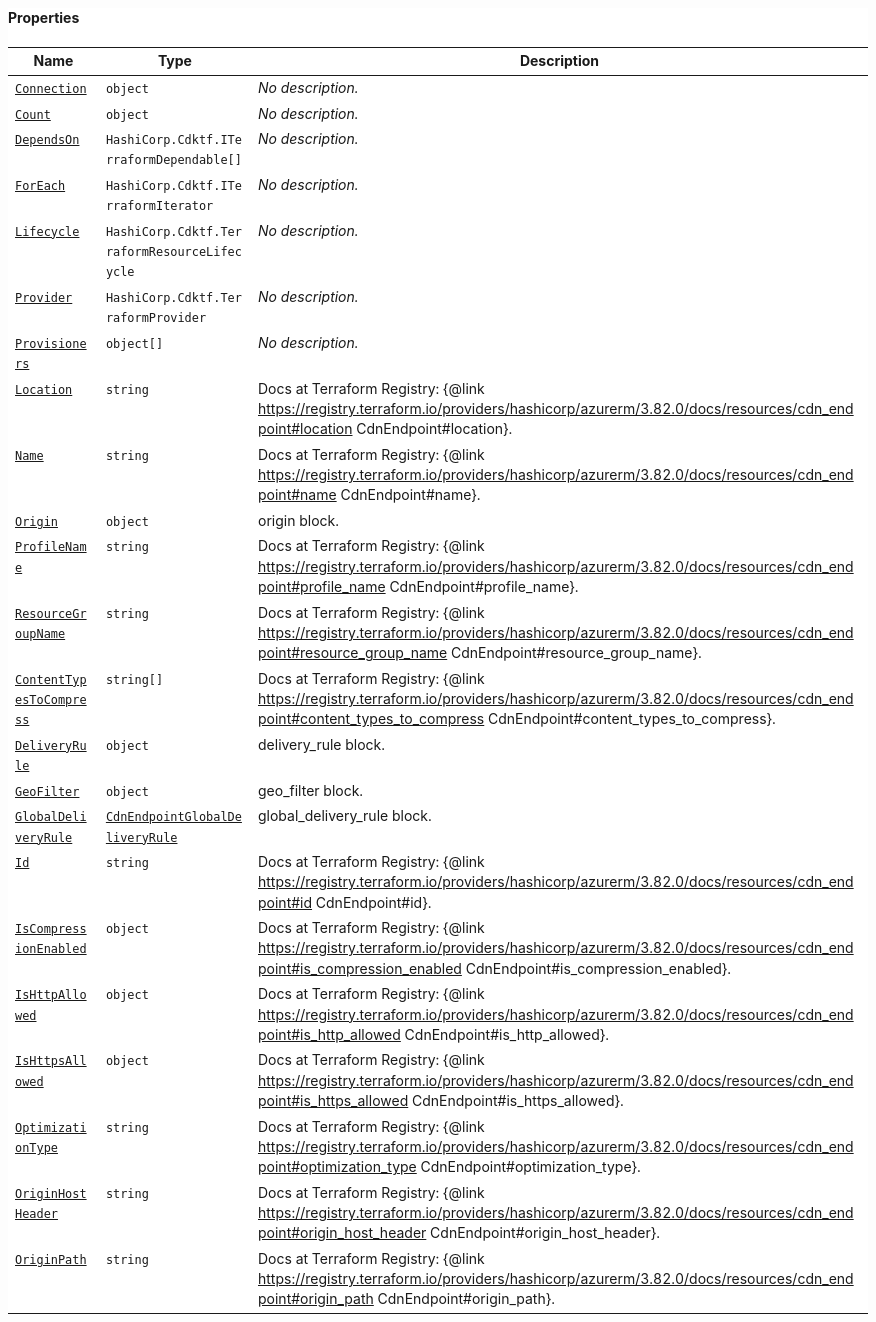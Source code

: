 #### Properties <a name="Properties" id="Properties"></a>

| **Name** | **Type** | **Description** |
| --- | --- | --- |
| <code><a href="#@cdktf/provider-azurerm.cdnEndpoint.CdnEndpointConfig.property.connection">Connection</a></code> | <code>object</code> | *No description.* |
| <code><a href="#@cdktf/provider-azurerm.cdnEndpoint.CdnEndpointConfig.property.count">Count</a></code> | <code>object</code> | *No description.* |
| <code><a href="#@cdktf/provider-azurerm.cdnEndpoint.CdnEndpointConfig.property.dependsOn">DependsOn</a></code> | <code>HashiCorp.Cdktf.ITerraformDependable[]</code> | *No description.* |
| <code><a href="#@cdktf/provider-azurerm.cdnEndpoint.CdnEndpointConfig.property.forEach">ForEach</a></code> | <code>HashiCorp.Cdktf.ITerraformIterator</code> | *No description.* |
| <code><a href="#@cdktf/provider-azurerm.cdnEndpoint.CdnEndpointConfig.property.lifecycle">Lifecycle</a></code> | <code>HashiCorp.Cdktf.TerraformResourceLifecycle</code> | *No description.* |
| <code><a href="#@cdktf/provider-azurerm.cdnEndpoint.CdnEndpointConfig.property.provider">Provider</a></code> | <code>HashiCorp.Cdktf.TerraformProvider</code> | *No description.* |
| <code><a href="#@cdktf/provider-azurerm.cdnEndpoint.CdnEndpointConfig.property.provisioners">Provisioners</a></code> | <code>object[]</code> | *No description.* |
| <code><a href="#@cdktf/provider-azurerm.cdnEndpoint.CdnEndpointConfig.property.location">Location</a></code> | <code>string</code> | Docs at Terraform Registry: {@link https://registry.terraform.io/providers/hashicorp/azurerm/3.82.0/docs/resources/cdn_endpoint#location CdnEndpoint#location}. |
| <code><a href="#@cdktf/provider-azurerm.cdnEndpoint.CdnEndpointConfig.property.name">Name</a></code> | <code>string</code> | Docs at Terraform Registry: {@link https://registry.terraform.io/providers/hashicorp/azurerm/3.82.0/docs/resources/cdn_endpoint#name CdnEndpoint#name}. |
| <code><a href="#@cdktf/provider-azurerm.cdnEndpoint.CdnEndpointConfig.property.origin">Origin</a></code> | <code>object</code> | origin block. |
| <code><a href="#@cdktf/provider-azurerm.cdnEndpoint.CdnEndpointConfig.property.profileName">ProfileName</a></code> | <code>string</code> | Docs at Terraform Registry: {@link https://registry.terraform.io/providers/hashicorp/azurerm/3.82.0/docs/resources/cdn_endpoint#profile_name CdnEndpoint#profile_name}. |
| <code><a href="#@cdktf/provider-azurerm.cdnEndpoint.CdnEndpointConfig.property.resourceGroupName">ResourceGroupName</a></code> | <code>string</code> | Docs at Terraform Registry: {@link https://registry.terraform.io/providers/hashicorp/azurerm/3.82.0/docs/resources/cdn_endpoint#resource_group_name CdnEndpoint#resource_group_name}. |
| <code><a href="#@cdktf/provider-azurerm.cdnEndpoint.CdnEndpointConfig.property.contentTypesToCompress">ContentTypesToCompress</a></code> | <code>string[]</code> | Docs at Terraform Registry: {@link https://registry.terraform.io/providers/hashicorp/azurerm/3.82.0/docs/resources/cdn_endpoint#content_types_to_compress CdnEndpoint#content_types_to_compress}. |
| <code><a href="#@cdktf/provider-azurerm.cdnEndpoint.CdnEndpointConfig.property.deliveryRule">DeliveryRule</a></code> | <code>object</code> | delivery_rule block. |
| <code><a href="#@cdktf/provider-azurerm.cdnEndpoint.CdnEndpointConfig.property.geoFilter">GeoFilter</a></code> | <code>object</code> | geo_filter block. |
| <code><a href="#@cdktf/provider-azurerm.cdnEndpoint.CdnEndpointConfig.property.globalDeliveryRule">GlobalDeliveryRule</a></code> | <code><a href="#@cdktf/provider-azurerm.cdnEndpoint.CdnEndpointGlobalDeliveryRule">CdnEndpointGlobalDeliveryRule</a></code> | global_delivery_rule block. |
| <code><a href="#@cdktf/provider-azurerm.cdnEndpoint.CdnEndpointConfig.property.id">Id</a></code> | <code>string</code> | Docs at Terraform Registry: {@link https://registry.terraform.io/providers/hashicorp/azurerm/3.82.0/docs/resources/cdn_endpoint#id CdnEndpoint#id}. |
| <code><a href="#@cdktf/provider-azurerm.cdnEndpoint.CdnEndpointConfig.property.isCompressionEnabled">IsCompressionEnabled</a></code> | <code>object</code> | Docs at Terraform Registry: {@link https://registry.terraform.io/providers/hashicorp/azurerm/3.82.0/docs/resources/cdn_endpoint#is_compression_enabled CdnEndpoint#is_compression_enabled}. |
| <code><a href="#@cdktf/provider-azurerm.cdnEndpoint.CdnEndpointConfig.property.isHttpAllowed">IsHttpAllowed</a></code> | <code>object</code> | Docs at Terraform Registry: {@link https://registry.terraform.io/providers/hashicorp/azurerm/3.82.0/docs/resources/cdn_endpoint#is_http_allowed CdnEndpoint#is_http_allowed}. |
| <code><a href="#@cdktf/provider-azurerm.cdnEndpoint.CdnEndpointConfig.property.isHttpsAllowed">IsHttpsAllowed</a></code> | <code>object</code> | Docs at Terraform Registry: {@link https://registry.terraform.io/providers/hashicorp/azurerm/3.82.0/docs/resources/cdn_endpoint#is_https_allowed CdnEndpoint#is_https_allowed}. |
| <code><a href="#@cdktf/provider-azurerm.cdnEndpoint.CdnEndpointConfig.property.optimizationType">OptimizationType</a></code> | <code>string</code> | Docs at Terraform Registry: {@link https://registry.terraform.io/providers/hashicorp/azurerm/3.82.0/docs/resources/cdn_endpoint#optimization_type CdnEndpoint#optimization_type}. |
| <code><a href="#@cdktf/provider-azurerm.cdnEndpoint.CdnEndpointConfig.property.originHostHeader">OriginHostHeader</a></code> | <code>string</code> | Docs at Terraform Registry: {@link https://registry.terraform.io/providers/hashicorp/azurerm/3.82.0/docs/resources/cdn_endpoint#origin_host_header CdnEndpoint#origin_host_header}. |
| <code><a href="#@cdktf/provider-azurerm.cdnEndpoint.CdnEndpointConfig.property.originPath">OriginPath</a></code> | <code>string</code> | Docs at Terraform Registry: {@link https://registry.terraform.io/providers/hashicorp/azurerm/3.82.0/docs/resources/cdn_endpoint#origin_path CdnEndpoint#origin_path}. |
•••••
Task goal — Only the text of the records belongs in the answer, printed exactly and without pictures.

Problem solution —
Source code

: #### Properties <a name="Properties" id="Properties"></a>

| **Name** | **Type** | **Description** |
| --- | --- | --- |
| <code><a href="#@cdktf/provider-azurerm.cdnEndpoint.CdnEndpointConfig.property.connection">Connection</a></code> | <code>object</code> | *No description.* |
| <code><a href="#@cdktf/provider-azurerm.cdnEndpoint.CdnEndpointConfig.property.count">Count</a></code> | <code>object</code> | *No description.* |
| <code><a href="#@cdktf/provider-azurerm.cdnEndpoint.CdnEndpointConfig.property.dependsOn">DependsOn</a></code> | <code>HashiCorp.Cdktf.ITerraformDependable[]</code> | *No description.* |
| <code><a href="#@cdktf/provider-azurerm.cdnEndpoint.CdnEndpointConfig.property.forEach">ForEach</a></code> | <code>HashiCorp.Cdktf.ITerraformIterator</code> | *No description.* |
| <code><a href="#@cdktf/provider-azurerm.cdnEndpoint.CdnEndpointConfig.property.lifecycle">Lifecycle</a></code> | <code>HashiCorp.Cdktf.TerraformResourceLifecycle</code> | *No description.* |
| <code><a href="#@cdktf/provider-azurerm.cdnEndpoint.CdnEndpointConfig.property.provider">Provider</a></code> | <code>HashiCorp.Cdktf.TerraformProvider</code> | *No description.* |
| <code><a href="#@cdktf/provider-azurerm.cdnEndpoint.CdnEndpointConfig.property.provisioners">Provisioners</a></code> | <code>object[]</code> | *No description.* |
| <code><a href="#@cdktf/provider-azurerm.cdnEndpoint.CdnEndpointConfig.property.location">Location</a></code> | <code>string</code> | Docs at Terraform Registry: {@link https://registry.terraform.io/providers/hashicorp/azurerm/3.82.0/docs/resources/cdn_endpoint#location CdnEndpoint#location}. |
| <code><a href="#@cdktf/provider-azurerm.cdnEndpoint.CdnEndpointConfig.property.name">Name</a></code> | <code>string</code> | Docs at Terraform Registry: {@link https://registry.terraform.io/providers/hashicorp/azurerm/3.82.0/docs/resources/cdn_endpoint#name CdnEndpoint#name}. |
| <code><a href="#@cdktf/provider-azurerm.cdnEndpoint.CdnEndpointConfig.property.origin">Origin</a></code> | <code>object</code> | origin block. |
| <code><a href="#@cdktf/provider-azurerm.cdnEndpoint.CdnEndpointConfig.property.profileName">ProfileName</a></code> | <code>string</code> | Docs at Terraform Registry: {@link https://registry.terraform.io/providers/hashicorp/azurerm/3.82.0/docs/resources/cdn_endpoint#profile_name CdnEndpoint#profile_name}. |
| <code><a href="#@cdktf/provider-azurerm.cdnEndpoint.CdnEndpointConfig.property.resourceGroupName">ResourceGroupName</a></code> | <code>string</code> | Docs at Terraform Registry: {@link https://registry.terraform.io/providers/hashicorp/azurerm/3.82.0/docs/resources/cdn_endpoint#resource_group_name CdnEndpoint#resource_group_name}. |
| <code><a href="#@cdktf/provider-azurerm.cdnEndpoint.CdnEndpointConfig.property.contentTypesToCompress">ContentTypesToCompress</a></code> | <code>string[]</code> | Docs at Terraform Registry: {@link https://registry.terraform.io/providers/hashicorp/azurerm/3.82.0/docs/resources/cdn_endpoint#content_types_to_compress CdnEndpoint#content_types_to_compress}. |
| <code><a href="#@cdktf/provider-azurerm.cdnEndpoint.CdnEndpointConfig.property.deliveryRule">DeliveryRule</a></code> | <code>object</code> | delivery_rule block. |
| <code><a href="#@cdktf/provider-azurerm.cdnEndpoint.CdnEndpointConfig.property.geoFilter">GeoFilter</a></code> | <code>object</code> | geo_filter block. |
| <code><a href="#@cdktf/provider-azurerm.cdnEndpoint.CdnEndpointConfig.property.globalDeliveryRule">GlobalDeliveryRule</a></code> | <code><a href="#@cdktf/provider-azurerm.cdnEndpoint.CdnEndpointGlobalDeliveryRule">CdnEndpointGlobalDeliveryRule</a></code> | global_delivery_rule block. |
| <code><a href="#@cdktf/provider-azurerm.cdnEndpoint.CdnEndpointConfig.property.id">Id</a></code> | <code>string</code> | Docs at Terraform Registry: {@link https://registry.terraform.io/providers/hashicorp/azurerm/3.82.0/docs/resources/cdn_endpoint#id CdnEndpoint#id}. |
| <code><a href="#@cdktf/provider-azurerm.cdnEndpoint.CdnEndpointConfig.property.isCompressionEnabled">IsCompressionEnabled</a></code> | <code>object</code> | Docs at Terraform Registry: {@link https://registry.terraform.io/providers/hashicorp/azurerm/3.82.0/docs/resources/cdn_endpoint#is_compression_enabled CdnEndpoint#is_compression_enabled}. |
| <code><a href="#@cdktf/provider-azurerm.cdnEndpoint.CdnEndpointConfig.property.isHttpAllowed">IsHttpAllowed</a></code> | <code>object</code> | Docs at Terraform Registry: {@link https://registry.terraform.io/providers/hashicorp/azurerm/3.82.0/docs/resources/cdn_endpoint#is_http_allowed CdnEndpoint#is_http_allowed}. |
| <code><a href="#@cdktf/provider-azurerm.cdnEndpoint.CdnEndpointConfig.property.isHttpsAllowed">IsHttpsAllowed</a></code> | <code>object</code> | Docs at Terraform Registry: {@link https://registry.terraform.io/providers/hashicorp/azurerm/3.82.0/docs/resources/cdn_endpoint#is_https_allowed CdnEndpoint#is_https_allowed}. |
| <code><a href="#@cdktf/provider-azurerm.cdnEndpoint.CdnEndpointConfig.property.optimizationType">OptimizationType</a></code> | <code>string</code> | Docs at Terraform Registry: {@link https://registry.terraform.io/providers/hashicorp/azurerm/3.82.0/docs/resources/cdn_endpoint#optimization_type CdnEndpoint#optimization_type}. |
| <code><a href="#@cdktf/provider-azurerm.cdnEndpoint.CdnEndpointConfig.property.originHostHeader">OriginHostHeader</a></code> | <code>string</code> | Docs at Terraform Registry: {@link https://registry.terraform.io/providers/hashicorp/azurerm/3.82.0/docs/resources/cdn_endpoint#origin_host_header CdnEndpoint#origin_host_header}. |
| <code><a href="#@cdktf/provider-azurerm.cdnEndpoint.CdnEndpointConfig.property.originPath">OriginPath</a></code> | <code>string</code> | Docs at Terraform Registry: {@link https://registry.terraform.io/providers/hashicorp/azurerm/3.82.0/docs/resources/cdn_endpoint#origin_path CdnEndpoint#origin_path}. |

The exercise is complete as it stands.